Task instructions:
Select from the data all lines with the word "properly".

Plain-text document sources:
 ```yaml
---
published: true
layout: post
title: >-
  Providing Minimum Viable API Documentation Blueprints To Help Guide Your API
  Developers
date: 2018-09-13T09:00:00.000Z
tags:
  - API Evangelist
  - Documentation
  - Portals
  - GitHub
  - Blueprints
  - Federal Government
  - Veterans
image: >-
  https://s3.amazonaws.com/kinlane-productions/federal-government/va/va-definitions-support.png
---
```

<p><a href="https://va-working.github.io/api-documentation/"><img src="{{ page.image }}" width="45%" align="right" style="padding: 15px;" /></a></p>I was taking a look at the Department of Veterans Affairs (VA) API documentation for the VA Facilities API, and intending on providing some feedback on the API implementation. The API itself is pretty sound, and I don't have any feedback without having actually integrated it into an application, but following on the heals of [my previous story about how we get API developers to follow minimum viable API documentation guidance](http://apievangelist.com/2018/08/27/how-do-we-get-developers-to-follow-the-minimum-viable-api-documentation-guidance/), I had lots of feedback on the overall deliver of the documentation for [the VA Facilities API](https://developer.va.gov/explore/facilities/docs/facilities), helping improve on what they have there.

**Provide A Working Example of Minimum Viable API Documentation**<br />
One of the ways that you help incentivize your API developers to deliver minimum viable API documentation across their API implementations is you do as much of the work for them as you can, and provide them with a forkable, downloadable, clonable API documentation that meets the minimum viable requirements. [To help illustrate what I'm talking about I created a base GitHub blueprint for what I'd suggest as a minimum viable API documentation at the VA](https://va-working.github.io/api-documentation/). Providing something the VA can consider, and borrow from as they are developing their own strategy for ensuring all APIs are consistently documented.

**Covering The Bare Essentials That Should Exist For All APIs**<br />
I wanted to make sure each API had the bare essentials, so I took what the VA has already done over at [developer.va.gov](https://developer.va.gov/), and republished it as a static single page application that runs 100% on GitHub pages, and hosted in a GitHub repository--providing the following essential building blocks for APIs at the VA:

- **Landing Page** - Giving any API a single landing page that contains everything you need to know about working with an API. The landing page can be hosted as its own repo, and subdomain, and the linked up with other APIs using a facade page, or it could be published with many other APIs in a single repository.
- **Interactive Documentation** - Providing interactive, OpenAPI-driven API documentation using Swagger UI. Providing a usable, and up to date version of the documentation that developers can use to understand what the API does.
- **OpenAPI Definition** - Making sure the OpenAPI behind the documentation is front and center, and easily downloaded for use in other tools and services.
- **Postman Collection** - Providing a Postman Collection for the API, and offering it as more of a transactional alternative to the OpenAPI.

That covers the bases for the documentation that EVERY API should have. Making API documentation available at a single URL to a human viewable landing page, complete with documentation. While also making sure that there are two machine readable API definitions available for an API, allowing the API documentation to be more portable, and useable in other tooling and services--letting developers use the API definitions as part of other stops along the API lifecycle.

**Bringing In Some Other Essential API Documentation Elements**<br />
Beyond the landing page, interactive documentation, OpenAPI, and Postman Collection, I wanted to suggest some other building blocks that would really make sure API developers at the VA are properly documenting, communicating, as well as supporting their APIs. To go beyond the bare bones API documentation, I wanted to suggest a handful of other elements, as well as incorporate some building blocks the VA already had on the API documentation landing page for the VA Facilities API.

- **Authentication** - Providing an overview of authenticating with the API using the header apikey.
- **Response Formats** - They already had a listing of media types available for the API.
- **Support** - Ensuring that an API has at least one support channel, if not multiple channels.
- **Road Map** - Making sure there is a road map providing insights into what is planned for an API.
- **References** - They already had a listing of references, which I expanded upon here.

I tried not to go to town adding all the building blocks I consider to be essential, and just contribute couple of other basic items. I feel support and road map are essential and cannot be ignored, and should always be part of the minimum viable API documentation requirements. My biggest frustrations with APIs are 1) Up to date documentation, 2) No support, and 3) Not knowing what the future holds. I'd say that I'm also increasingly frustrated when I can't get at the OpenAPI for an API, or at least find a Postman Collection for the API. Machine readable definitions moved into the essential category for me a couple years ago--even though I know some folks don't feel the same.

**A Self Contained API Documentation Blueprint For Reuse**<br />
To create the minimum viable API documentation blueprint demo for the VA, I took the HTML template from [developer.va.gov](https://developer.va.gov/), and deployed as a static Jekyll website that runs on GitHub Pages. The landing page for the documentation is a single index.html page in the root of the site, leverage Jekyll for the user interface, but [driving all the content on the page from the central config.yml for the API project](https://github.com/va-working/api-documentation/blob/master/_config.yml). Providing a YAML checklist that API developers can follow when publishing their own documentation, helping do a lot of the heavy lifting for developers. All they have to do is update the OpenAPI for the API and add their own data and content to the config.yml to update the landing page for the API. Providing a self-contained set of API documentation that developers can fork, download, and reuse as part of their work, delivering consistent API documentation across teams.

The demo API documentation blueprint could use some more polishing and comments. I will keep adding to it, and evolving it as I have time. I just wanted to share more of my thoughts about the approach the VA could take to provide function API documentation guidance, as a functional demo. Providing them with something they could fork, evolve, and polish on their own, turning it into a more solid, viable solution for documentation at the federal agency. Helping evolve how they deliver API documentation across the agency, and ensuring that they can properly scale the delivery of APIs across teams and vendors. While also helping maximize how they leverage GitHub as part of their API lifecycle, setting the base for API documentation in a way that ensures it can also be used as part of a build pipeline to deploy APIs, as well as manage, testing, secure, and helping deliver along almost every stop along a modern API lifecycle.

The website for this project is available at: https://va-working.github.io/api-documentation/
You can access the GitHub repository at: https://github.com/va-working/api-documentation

Expected answer:
Beyond the landing page, interactive documentation, OpenAPI, and Postman Collection, I wanted to suggest some other building blocks that would really make sure API developers at the VA are properly documenting, communicating, as well as supporting their APIs. To go beyond the bare bones API documentation, I wanted to suggest a handful of other elements, as well as incorporate some building blocks the VA already had on the API documentation landing page for the VA Facilities API.
The demo API documentation blueprint could use some more polishing and comments. I will keep adding to it, and evolving it as I have time. I just wanted to share more of my thoughts about the approach the VA could take to provide function API documentation guidance, as a functional demo. Providing them with something they could fork, evolve, and polish on their own, turning it into a more solid, viable solution for documentation at the federal agency. Helping evolve how they deliver API documentation across the agency, and ensuring that they can properly scale the delivery of APIs across teams and vendors. While also helping maximize how they leverage GitHub as part of their API lifecycle, setting the base for API documentation in a way that ensures it can also be used as part of a build pipeline to deploy APIs, as well as manage, testing, secure, and helping deliver along almost every stop along a modern API lifecycle.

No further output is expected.